In this paper, a case study on the Saint-Jude landslide that occurred in 2010 was carried out numerically using a new computational framework. The PFEM was adopted to tackle the issues resulting from large material deformation while the behaviour of sensitive clays was described by an elastoviscoplastic constitutive model that is a mixture of the Tresca model with strain softening and the Bingham model. The investigation of progressive failure in Saint-Jude landslide was carried out with emphasis on the failure mode and mechanism, the kinematics and the final deposition. Detailed comparisons between the modelling results and the available data were conducted. The main conclusions are drawn as follows:

1. (1)

   The PFEM using the elastoviscoplastic model with strain softening is a valid computational framework for simulating real retrogressive landslides in sensitive clay. It has not only qualitatively reproduced the failure mode and the progressive failure process of the Saint-Jude landslide but also quantitatively estimated its final run-out distance, retrogression distance and failure surface. Thus, this computational framework can be used for hazard estimation of real landslides in sensitive clay.

2. (2)

   The Saint-Jude landslide is a type of multiple retrogressive landslides (also called earthflows) where a total of three retrogressive failures (RFs) were triggered after the initial failure of the slope according to our simulations.

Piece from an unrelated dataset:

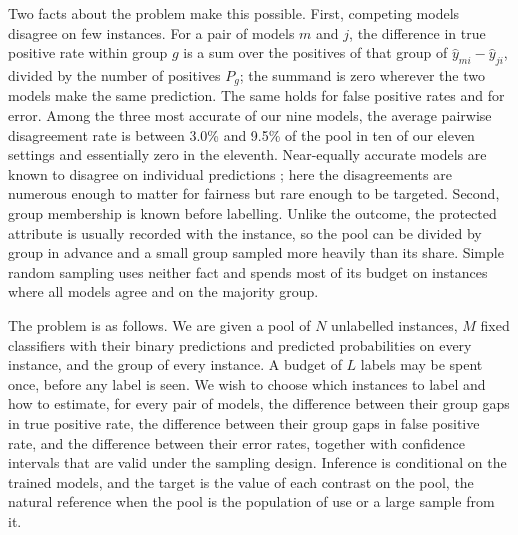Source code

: Two facts about the problem make this possible. First, competing models disagree on few instances. For a pair of models $m$ and $j$, the difference in true positive rate within group $g$ is a sum over the positives of that group of $\hat y_{mi}-\hat y_{ji}$, divided by the number of positives $P_g$; the summand is zero wherever the two models make the same prediction. The same holds for false positive rates and for error. Among the three most accurate of our nine models, the average pairwise disagreement rate is between 3.0\% and 9.5\% of the pool in ten of our eleven settings and essentially zero in the eleventh. Near-equally accurate models are known to disagree on individual predictions \citep{marx2020}; here the disagreements are numerous enough to matter for fairness but rare enough to be targeted. Second, group membership is known before labelling. Unlike the outcome, the protected attribute is usually recorded with the instance, so the pool can be divided by group in advance and a small group sampled more heavily than its share. Simple random sampling uses neither fact and spends most of its budget on instances where all models agree and on the majority group.

The problem is as follows. We are given a pool of $N$ unlabelled instances, $M$ fixed classifiers with their binary predictions and predicted probabilities on every instance, and the group of every instance. A budget of $L$ labels may be spent once, before any label is seen. We wish to choose which instances to label and how to estimate, for every pair of models, the difference between their group gaps in true positive rate, the difference between their group gaps in false positive rate, and the difference between their error rates, together with confidence intervals that are valid under the sampling design. Inference is conditional on the trained models, and the target is the value of each contrast on the pool, the natural reference when the pool is the population of use or a large sample from it.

The initial failure and the subsequent three RFs led the landslide into four zones which coincide with the observations.

3. (3)

   Our simulation results indicated that a retrogressive landslide can be the combination of multiple types of retrogressive failure. This is supported by the evidence that the second rotational retrogressive failure in the Saint-Jude landslide evolves into a spread in the migration process.

4. (4)

   Owing to the change of geometry, a spread may occur in a deposit of a thick layer of sensitive clays. This is demonstrated by the second retrogressive failure in the Saint-Jude landslide from our simulation. The stress intensity at the location where there is a sudden increase of clay thickness leads to additional shear bands which further decompose the moving block, make the failure evolve as a spread during migration and sequentially produce multiple grabens and horsts in the migrating clay.

5. (5)

   Fluctuations of the shear stress on the bottom of sensitive clay will occur in front of the new failure surface because of the existence of intact or partially remoulded clay in these areas which may still sustain large shear stress. However, the fluctuation will be alleviated soon afterwards because the un-remoulded clay will be further eroded in the migration process.

6. (6)

   The clay block stemming from a rotational failure may be further decomposed into two smaller parts exhibiting as a graben and a horst in the process of migration. In other words, a rotational retrogressive failure (not just the spread) in sensitive clay can produce grabens and horsts.

7. (7)

   The horsts and grabens are blocks of intact clays that are usually under translation with very limited rotation in the process of migration if they are from a spread but rotate considerably if they derive from a rotational retrogressive failure.

8. (8)

   In a multiple retrogressive landslide, usually the materials involved in a new retrogressive failure rather than those at the leading front possess the largest migration speed. However, if a huge amount of gravitational potential energy is released due to the new collapse, the wave may propagate fast to the leading front of the landslide and make it possess a very high migration speed.

9. (9)

   Neglecting the viscosity of sensitive clays leads to an overestimation of both final run-out distance and retrogression distance for real retrogressive landslides. The modelling results for the Saint-Jude landslide suggest a value between 200 and 1000 Pa ⋅ s for producing reasonable run-out distance and retrogression distance. Although the suggested value is within the range advised by other researchers for real landslide modelling, it is much greater than the viscosity of Canadian sensitive clay determined by lab testing. Thus, synergistic investigations from physical and numerical modelling are required to provide a clear answer to this discrepancy issue.